With the growing popularity of large-scale collaborative ontology-engineering projects, such as the creation of the 11th revision of the International Classification of Diseases, we need new methods and insights to help project- and community-managers to cope with the constantly growing complexity of such projects. In this paper, we present a novel application of Markov chains to model sequential usage patterns that can be found in the change-logs of collaborative ontology-engineering projects. We provide a detailed presentation of the analysis process, describing all the required steps that are necessary to apply and determine the best fitting Markov chain model.
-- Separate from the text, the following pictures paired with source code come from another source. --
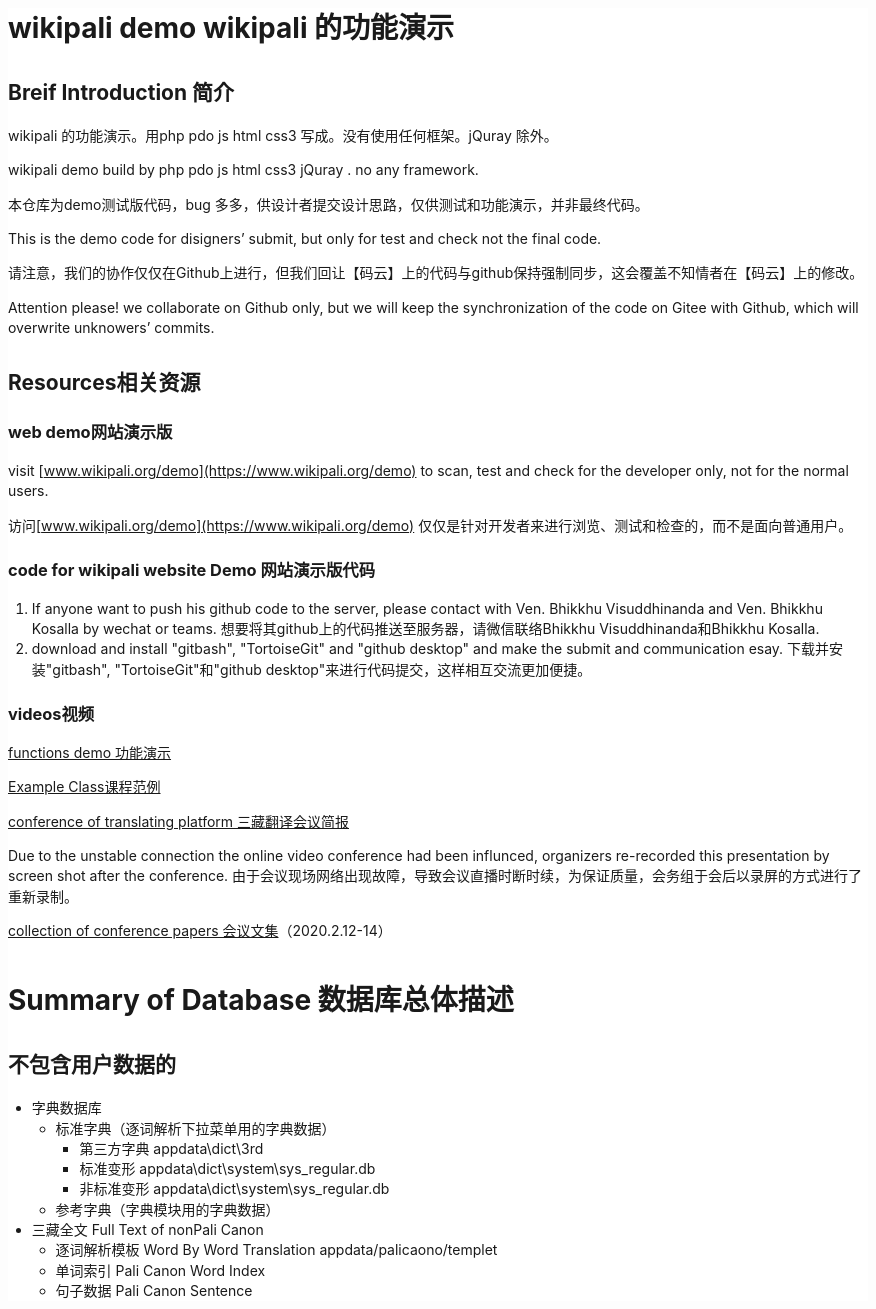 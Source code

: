 # wikipali demo wikipali 的功能演示
## Breif Introduction 简介
wikipali 的功能演示。用php pdo js html css3 写成。没有使用任何框架。jQuray 除外。
 
 wikipali demo build by php  pdo js html css3 jQuray . no any framework. 
 
 本仓库为demo测试版代码，bug 多多，供设计者提交设计思路，仅供测试和功能演示，并非最终代码。
 
 This is the demo code for disigners’ submit, but only for test and check not the final code.
 
 请注意，我们的协作仅仅在Github上进行，但我们回让【码云】上的代码与github保持强制同步，这会覆盖不知情者在【码云】上的修改。

 Attention please! we collaborate on Github only, but we will keep the synchronization of the code on Gitee with Github, which will overwrite unknowers’ commits.
## Resources相关资源
### web demo网站演示版

visit [www.wikipali.org/demo](https://www.wikipali.org/demo) to scan, test and check for the developer only, not for the normal users.


访问[www.wikipali.org/demo](https://www.wikipali.org/demo) 仅仅是针对开发者来进行浏览、测试和检查的，而不是面向普通用户。

### code for wikipali website Demo 网站演示版代码
1. If anyone want to push his github code to the server, please contact with Ven. Bhikkhu Visuddhinanda and Ven. Bhikkhu Kosalla by wechat or teams.
想要将其github上的代码推送至服务器，请微信联络Bhikkhu Visuddhinanda和Bhikkhu Kosalla.
2. download and install "gitbash", "TortoiseGit" and "github desktop" and make the submit and communication esay.
下载并安装"gitbash", "TortoiseGit"和"github desktop"来进行代码提交，这样相互交流更加便捷。

### videos视频
[functions demo 功能演示](https://www.youtube.com/playlist?list=PL_1iJBQvNPFFNLOaZh2u3VwDYUyJuK_xa)

[Example Class课程范例](https://www.youtube.com/playlist?list=PL_1iJBQvNPFHwP1ZL4sbhtJTnYeMiEm29)

[conference of translating platform 三藏翻译会议简报](https://www.youtube.com/playlist?list=PL_1iJBQvNPFHT6UisME_cOSts5fFecK14)

Due to the unstable connection the online video conference had been influnced, organizers re-recorded this presentation by screen shot after the conference.
由于会议现场网络出现故障，导致会议直播时断时续，为保证质量，会务组于会后以录屏的方式进行了重新录制。

[collection of conference papers 会议文集](https://drive.google.com/file/d/1CDPKLXMUX30IXc27BeNleHI3uI5OhsFL/view?usp=sharing)（2020.2.12-14）

# Summary of Database 数据库总体描述
## 不包含用户数据的
* 字典数据库
  * 标准字典（逐词解析下拉菜单用的字典数据）
    * 第三方字典
    appdata\dict\3rd
    * 标准变形
    appdata\dict\system\sys_regular.db
    * 非标准变形
    appdata\dict\system\sys_regular.db
  * 参考字典（字典模块用的字典数据）
* 三藏全文 Full Text of nonPali Canon
  * 逐词解析模板 Word By Word Translation
    appdata/palicaono/templet
  * 单词索引 Pali Canon Word Index
  * 句子数据 Pali Canon Sentence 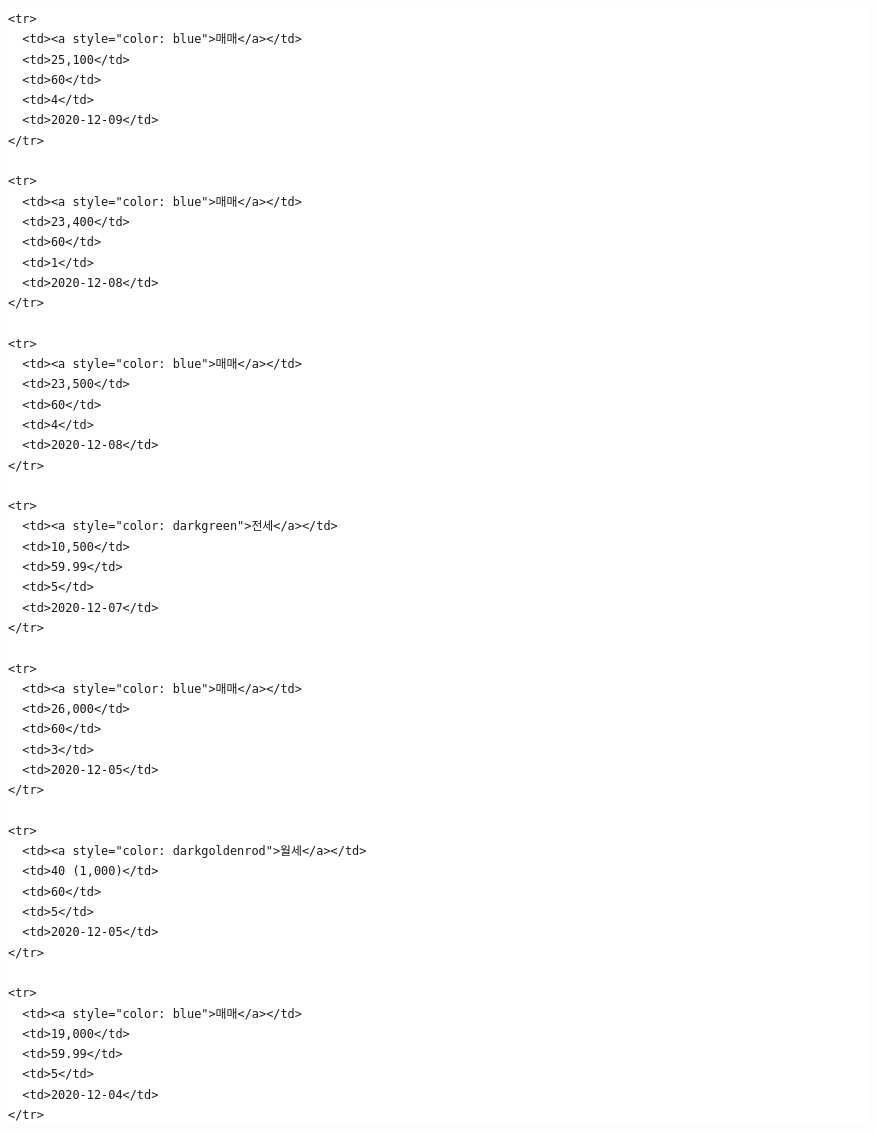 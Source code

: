     <tr>
      <td><a style="color: blue">매매</a></td>
      <td>25,100</td>
      <td>60</td>
      <td>4</td>
      <td>2020-12-09</td>
    </tr>
      
    <tr>
      <td><a style="color: blue">매매</a></td>
      <td>23,400</td>
      <td>60</td>
      <td>1</td>
      <td>2020-12-08</td>
    </tr>
      
    <tr>
      <td><a style="color: blue">매매</a></td>
      <td>23,500</td>
      <td>60</td>
      <td>4</td>
      <td>2020-12-08</td>
    </tr>
      
    <tr>
      <td><a style="color: darkgreen">전세</a></td>
      <td>10,500</td>
      <td>59.99</td>
      <td>5</td>
      <td>2020-12-07</td>
    </tr>
      
    <tr>
      <td><a style="color: blue">매매</a></td>
      <td>26,000</td>
      <td>60</td>
      <td>3</td>
      <td>2020-12-05</td>
    </tr>
      
    <tr>
      <td><a style="color: darkgoldenrod">월세</a></td>
      <td>40 (1,000)</td>
      <td>60</td>
      <td>5</td>
      <td>2020-12-05</td>
    </tr>
      
    <tr>
      <td><a style="color: blue">매매</a></td>
      <td>19,000</td>
      <td>59.99</td>
      <td>5</td>
      <td>2020-12-04</td>
    </tr>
Amongst others, the model and results allow us to identify structural properties and regularities as well as predict future actions based on usage sequences. We are specifically interested in determining the appropriate Markov chain orders which postulate on how many previous actions future ones depend on. To demonstrate the practical usefulness of the extracted Markov chains we conduct sequential pattern analyses on a large-scale collaborative ontology-engineering dataset, the International Classification of Diseases in its 11th revision. To further expand on the usefulness of the presented analysis, we show that the collected sequential patterns provide potentially actionable information for user-interface designers, ontology-engineering tool developers and project-managers to monitor, coordinate and dynamically adapt to the natural development processes that occur when collaboratively engineering an ontology. We hope that presented work will spur a new line of ontology-development tools, evaluation-techniques and new insights, further taking the interactive nature of the collaborative ontology-engineering process into consideration.